Pero Bardo se posiciona muy bien en la tradición ensayística sobre la identidad mexicana, que va de El laberinto de la soledad (1950) de Octavio Paz a La jaula de la melancolía (1987) de Roger Bartra, y que en las últimas décadas ha suscitado nuevas visitas e interpretaciones. Los temas centrales del film, de hecho, podrían definirse como dilemas de la identidad de un artista y un país, que vive dislocado entre Estados Unidos y México.

A Paz se le alude directamente en la película, en el pasaje sobre Cortés, donde González Iñárritu cuestiona los mitos civilizatorios de la conquista y la evangelización. Bartra, en cambio, aparece metafóricamente, por medio de los ajolotes que el personaje del hijo pierde en su traslado a Los Ángeles y que el padre intenta recuperar, en un acuario, antes de colapsar en el vagón del metro.

Los ajolotes muertos, lo mismo que las réplicas al discurso de Cortés y a la genealogía de los “hijos de la Malinche”, funcionan en el film como certificaciones del agotamiento de un discurso identitario ligado al mestizaje y a la negación del “pachuco” como ser “flotante”, “sin origen”, bufonesco o dual, que planteó Paz.

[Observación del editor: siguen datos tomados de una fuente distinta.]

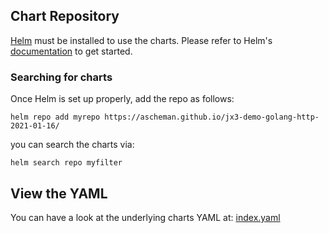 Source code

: 
## Chart Repository

[Helm](https://helm.sh) must be installed to use the charts.
Please refer to Helm's [documentation](https://helm.sh/docs/) to get started.

### Searching for charts

Once Helm is set up properly, add the repo as follows:

    helm repo add myrepo https://ascheman.github.io/jx3-demo-golang-http-2021-01-16/

you can search the charts via:

    helm search repo myfilter

## View the YAML

You can have a look at the underlying charts YAML at: [index.yaml](index.yaml)
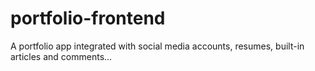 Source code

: # portfolio-frontend

A portfolio app integrated with social media accounts, resumes, built-in articles and comments... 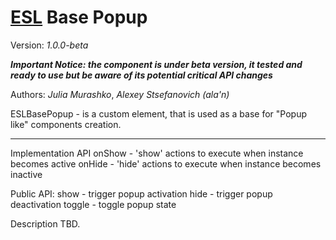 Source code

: # [ESL](../../../README.md) Base Popup

Version: *1.0.0-beta*

***Important Notice: the component is under beta version, it tested and ready to use but be aware of its potential critical API changes***

Authors: *Julia Murashko*, *Alexey Stsefanovich (ala'n)* 

ESLBasePopup - is a custom element, that is used as a base for "Popup like" components creation.

---

Implementation API
onShow - 'show' actions to execute when instance becomes active
onHide - 'hide' actions to execute when instance becomes inactive
 
Public API:
show - trigger popup activation
hide - trigger popup deactivation
toggle - toggle popup state

Description TBD.
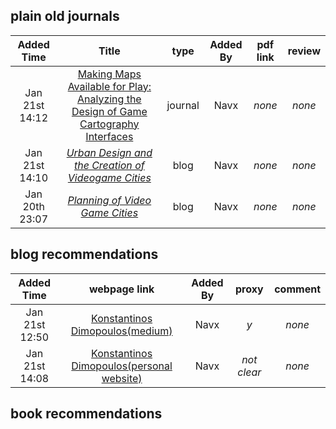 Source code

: ## plain old journals
|Added Time|Title|type|Added By|pdf link|review|
|:--------:|:---:|:--:|:------:|:------:|:----:|
|Jan 21st 14:12|[Making Maps Available for Play: Analyzing the Design of Game Cartography Interfaces](https://dl.acm.org/doi/fullHtml/10.1145/3336144)|journal|Navx|*none*|*none*|
|Jan 21st 14:10|[*Urban Design and the Creation of Videogame Cities*](https://medium.com/@KonstantinosD/urban-design-and-the-creation-of-videogame-cities-f56449f74d7f)|blog|Navx|*none*|*none*|
|Jan 20th 23:07|[*Planning of Video Game Cities*](https://80.lv/articles/planning-of-video-game-cities/)|blog|Navx|*none*|*none*|

## blog recommendations
|Added Time|webpage link|Added By|proxy|comment|
|:--------:|:----------:|:------:|:---:|:-----:|
|Jan 21st 12:50|[Konstantinos Dimopoulos(medium)](https://medium.com/@KonstantinosD)|Navx|*y*|*none*|
|Jan 21st 14:08|[Konstantinos Dimopoulos(personal website)](https://www.game-cities.com/)|Navx|*not clear*|*none*|

## book recommendations
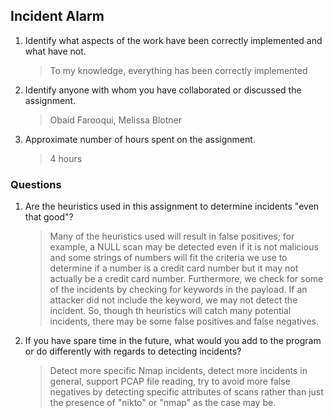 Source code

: ## Incident Alarm
1. Identify what aspects of the work have been correctly implemented and what have not.

    > To my knowledge, everything has been correctly implemented

2. Identify anyone with whom you have collaborated or discussed the assignment.

    > Obaid Farooqui, Melissa Blotner

3. Approximate number of hours spent on the assignment.

    > 4 hours



### Questions
1. Are the heuristics used in this assignment to determine incidents
    "even that good"?

    > Many of the heuristics used will result in false positives; for example, a NULL scan may be detected even if it is not malicious and some strings of numbers will fit the criteria we use to determine if a number is a credit card number but it may not actually be a credit card number. Furthermore, we check for some of the incidents by checking for keywords in the payload. If an attacker did not include the keyword, we may not detect the incident. So, though th heuristics will catch many potential incidents, there may be some false positives and false negatives.

2. If you have spare time in the future, what would you add to the program or do differently with regards to detecting incidents?

    > Detect more specific Nmap incidents, detect more incidents in general, support PCAP file reading, try to avoid more false negatives by detecting specific attributes of scans rather than just the presence of "nikto" or "nmap" as the case may be.

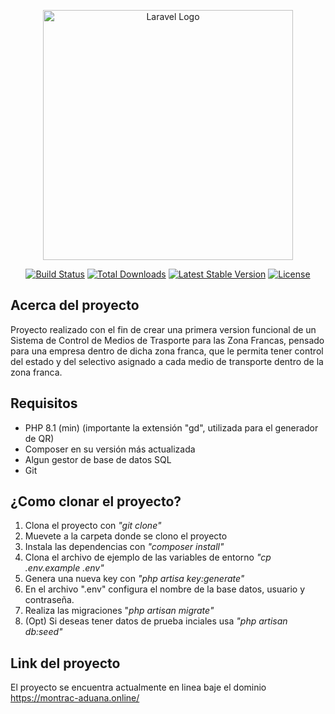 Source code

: <p align="center"><a href="https://laravel.com" target="_blank"><img src="https://raw.githubusercontent.com/laravel/art/master/logo-lockup/5%20SVG/2%20CMYK/1%20Full%20Color/laravel-logolockup-cmyk-red.svg" width="400" alt="Laravel Logo"></a></p>

<p align="center">
<a href="https://github.com/laravel/framework/actions"><img src="https://github.com/laravel/framework/workflows/tests/badge.svg" alt="Build Status"></a>
<a href="https://packagist.org/packages/laravel/framework"><img src="https://img.shields.io/packagist/dt/laravel/framework" alt="Total Downloads"></a>
<a href="https://packagist.org/packages/laravel/framework"><img src="https://img.shields.io/packagist/v/laravel/framework" alt="Latest Stable Version"></a>
<a href="https://packagist.org/packages/laravel/framework"><img src="https://img.shields.io/packagist/l/laravel/framework" alt="License"></a>
</p>

## Acerca del proyecto
Proyecto realizado con el fin de crear una primera version funcional de un Sistema de Control de Medios de Trasporte para las Zona Francas, pensado para una empresa dentro de dicha zona franca, que le permita tener control del estado y del selectivo asignado a cada medio de transporte dentro de la zona franca.

## Requisitos

 - PHP 8.1 (min) (importante la extensión "gd", utilizada para el generador de QR)
 - Composer en su versión más actualizada
 - Algun gestor de base de datos SQL
 - Git

## ¿Como clonar el proyecto?

 1. Clona el proyecto con _"git clone"_
 2. Muevete a la carpeta donde se clono el proyecto
 3. Instala las dependencias con _"composer install"_
 4. Clona el archivo de ejemplo de las variables de entorno _"cp .env.example .env"_
 5. Genera una nueva key con _"php artisa key:generate"_
 6. En el archivo ".env" configura el nombre de la base datos, usuario y contraseña.
 7. Realiza las migraciones "_php artisan migrate"_
 8. (Opt) Si deseas tener datos de prueba inciales usa _"php artisan db:seed"_

## Link del proyecto
El proyecto se encuentra actualmente en linea baje el dominio https://montrac-aduana.online/

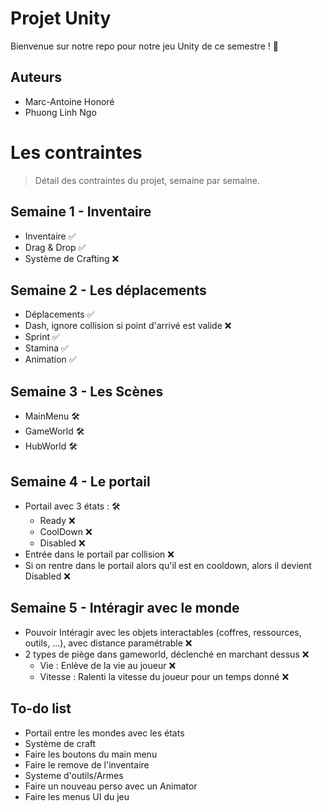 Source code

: 
# Projet Unity

Bienvenue sur notre repo pour notre jeu Unity de ce semestre ! 👋


## Auteurs

- Marc-Antoine Honoré
- Phuong Linh Ngo

# Les contraintes

> Détail des contraintes du projet, semaine par semaine.

## Semaine 1 - Inventaire
- Inventaire ✅
- Drag & Drop ✅
- Système de Crafting ❌

## Semaine 2 - Les déplacements
- Déplacements ✅
- Dash, ignore collision si point d'arrivé est valide ❌
- Sprint ✅
- Stamina ✅
- Animation ✅

## Semaine 3 - Les Scènes
- MainMenu 🛠️
- GameWorld 🛠️
- HubWorld 🛠️

## Semaine 4 - Le portail
- Portail avec 3 états : 🛠️
	- Ready ❌
	- CoolDown ❌
	- Disabled ❌
 - Entrée dans le portail par collision ❌
 - Si on rentre dans le portail alors qu'il est en cooldown, alors il devient Disabled ❌

## Semaine 5 - Intéragir avec le monde
- Pouvoir Intéragir avec les objets interactables (coffres, ressources, outils, ...), avec distance paramétrable ❌
- 2 types de piège dans gameworld, déclenché en marchant dessus ❌
	- Vie : Enlève de la vie au joueur ❌
   	- Vitesse : Ralenti la vitesse du joueur pour un temps donné ❌

## To-do list

- Portail entre les mondes avec les états
- Système de craft
- Faire les boutons du main menu
- Faire le remove de l'inventaire
- Systeme d'outils/Armes
- Faire un nouveau perso avec un Animator
- Faire les menus UI du jeu
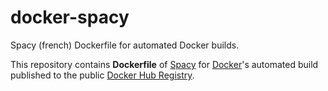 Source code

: # docker-spacy
Spacy (french) Dockerfile for automated Docker builds.

This repository contains **Dockerfile** of [Spacy](https://www.spacy.io/) for [Docker](https://www.docker.com/)'s automated build published to the public [Docker Hub Registry](https://registry.hub.docker.com/).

La visión del migrante, en Bardo, es muy distinta, toda vez que el protagonista y su familia aparecen como parte de la gran diáspora mexicana en Estados Unidos. Mientras Paz se presentaba como un “residente” en Los Ángeles, el periodista y documentalista de Bardo reclama a un agente consular mexicano-americano su derecho a llamar “casa” a la gran urbe californiana.

La casa misma, o las dos casas, del protagonista, se intercambian y funden en la metáfora del desierto, al final de la película, como símbolo de la superación de las dicotomías del nacionalismo mexicano del siglo XX. La esencia transnacional del México del siglo XXI queda expuesta desde el primer tenso intercambio entre el padre y el hijo.

Bardo es Homero, el trovador, el poeta, el cronista de la epopeya de la ciudad. Y bardo es también el estado intermedio o de transición que, según el budismo, sigue inmediatamente a la muerte. Las dos cosas son esta película, un poema y un limbo, que colocan la identidad mexicana en la asunción de su desplazamiento territorial en la era de la globalización.